Synopsis: Portland, Ore., carpenter Paul Johnson put eight shop vacuums through their paces to determine the one he finds best overall. Johnson established a series of tests, including vacuuming up concrete mix, powdered drywall compound, and then wood shavings that contained nails and screws. When the dust settled, Johnson rated the Makita VC4710 as best overall and the Ridgid WD1450 as best value. He also tested tools made by Bosch, DeWalt, Fein, Festool, Milwaukee, and Shop-Vac. This article includes a sidebar on vacuum filters.
In the past several years, the lowly shop vac has transformed from the dull canister brought in to clean the floors after a day of work to an essential, often high-tech tool found on job sites and in shops. An increased understanding of the health benefits of keeping dust out of the air helped to spark this transformation. Nowadays, most tools are designed with dust ports to connect to vacuums, and adapters are commonplace for retrofitting older tools. Features such as tool activation and self-cleaning filters are becoming more common and have greatly increased the versatility of the traditional shop vac.
How we chose
There are a host of shop vacuums on the market, so choosing which to review was a challenge. Rather than focusing on any specific size or feature, we wanted to identify vacuums that would work well for general job-site and shop use. Beyond that, we looked at cost, availability, capacity, features, and functionality. In the end, we chose eight vacs that met our criteria and that we felt would be the most versatile.
All of these models can be fitted with HEPA filters if they don’t already come with them, and all can be fitted with disposable filter bags. Likewise, all are on wheels and can be lifted or pulled around easily. The hoses range in length from 7 ft. all the way up to 16 ft.; the longer hoses are especially useful when used with sanders or other tools that need a wide range of motion. All of the vacuums tested have power cords at least 15 ft. long, a welcome change from the standard short power cords of yesteryear.
All but two of the vacuums are tool-activated; we included two that aren’t because they’re economical choices and still can be attached to most tools and turned on separately. We chose vacuums that were as close in capacity as possible, in the medium-to-large range.
We also considered availability and cost. There are several brands of worthy shop vacs that could have been included in this review, but ordering the vacs themselves, let alone finding parts or accessories, was often restricted to specialty shops and online outlets. Regarding cost: While there are some excellent vacs on the market that cost over $1000, we decided to stay under $700 or so — not an outrageous price for a well-made tool that is used nearly every day.
How we tested
We devised a set of tests and real-world situations to get a broad range of results. We didn’t shy away from putting all eight vacs through some strenuous ordeals to see how well they would hold up.

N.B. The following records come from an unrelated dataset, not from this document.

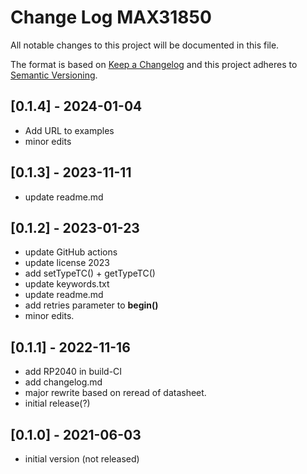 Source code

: # Change Log MAX31850

All notable changes to this project will be documented in this file.

The format is based on [Keep a Changelog](http://keepachangelog.com/)
and this project adheres to [Semantic Versioning](http://semver.org/).


## [0.1.4] - 2024-01-04
- Add URL to examples
- minor edits


## [0.1.3] - 2023-11-11
- update readme.md

## [0.1.2] - 2023-01-23
- update GitHub actions
- update license 2023
- add setTypeTC() + getTypeTC()
- update keywords.txt
- update readme.md
- add retries parameter to **begin()**
- minor edits.

## [0.1.1] - 2022-11-16
- add RP2040 in build-CI
- add changelog.md
- major rewrite based on reread of datasheet.
- initial release(?)

## [0.1.0] - 2021-06-03
- initial version (not released)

All the vacuums tested have optional filter bags that can help to increase efficiency and to keep dust from getting back into the air, even when emptying the tank. It seemed important to test the vacuums both with and without these optional bags. In general, the bags barely cut down on suction power, and all of them increased efficiency by keeping the filters from becoming covered with dust — even on the vacuums with a self-cleaning filter system.